PROBLEM DETAILS: Please transcribe exactly the lines from the one containing "Best bid size" through the end of the records below, both included, and nothing else.

RECORDS PROVIDED Block Start

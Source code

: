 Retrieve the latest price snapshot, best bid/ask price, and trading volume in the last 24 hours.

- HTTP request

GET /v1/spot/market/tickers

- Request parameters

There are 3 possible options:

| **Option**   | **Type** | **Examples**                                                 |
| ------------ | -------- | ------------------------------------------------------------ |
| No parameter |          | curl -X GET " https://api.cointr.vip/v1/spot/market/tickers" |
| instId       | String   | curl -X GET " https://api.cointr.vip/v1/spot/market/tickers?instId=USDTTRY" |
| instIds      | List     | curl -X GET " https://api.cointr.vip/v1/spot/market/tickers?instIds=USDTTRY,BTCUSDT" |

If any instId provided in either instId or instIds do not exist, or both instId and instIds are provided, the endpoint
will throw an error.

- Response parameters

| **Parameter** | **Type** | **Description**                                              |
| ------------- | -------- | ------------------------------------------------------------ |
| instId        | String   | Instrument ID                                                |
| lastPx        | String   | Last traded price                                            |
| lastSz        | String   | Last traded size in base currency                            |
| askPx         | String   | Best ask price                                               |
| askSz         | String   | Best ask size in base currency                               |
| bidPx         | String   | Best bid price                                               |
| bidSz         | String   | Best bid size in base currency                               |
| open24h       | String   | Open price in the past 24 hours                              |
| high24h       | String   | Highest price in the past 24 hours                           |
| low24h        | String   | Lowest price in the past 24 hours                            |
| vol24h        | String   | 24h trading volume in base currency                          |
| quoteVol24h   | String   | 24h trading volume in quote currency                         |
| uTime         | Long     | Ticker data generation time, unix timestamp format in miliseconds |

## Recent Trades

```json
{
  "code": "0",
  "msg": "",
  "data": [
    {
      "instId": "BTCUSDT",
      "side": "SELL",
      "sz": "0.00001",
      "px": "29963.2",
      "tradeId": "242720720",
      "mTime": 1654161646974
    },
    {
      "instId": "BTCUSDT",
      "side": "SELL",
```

RECORDS PROVIDED Block End

WRITTEN SOLUTION:
| bidSz         | String   | Best bid size in base currency                               |
| open24h       | String   | Open price in the past 24 hours                              |
| high24h       | String   | Highest price in the past 24 hours                           |
| low24h        | String   | Lowest price in the past 24 hours                            |
| vol24h        | String   | 24h trading volume in base currency                          |
| quoteVol24h   | String   | 24h trading volume in quote currency                         |
| uTime         | Long     | Ticker data generation time, unix timestamp format in miliseconds |

## Recent Trades

```json
{
  "code": "0",
  "msg": "",
  "data": [
    {
      "instId": "BTCUSDT",
      "side": "SELL",
      "sz": "0.00001",
      "px": "29963.2",
      "tradeId": "242720720",
      "mTime": 1654161646974
    },
    {
      "instId": "BTCUSDT",
      "side": "SELL",
```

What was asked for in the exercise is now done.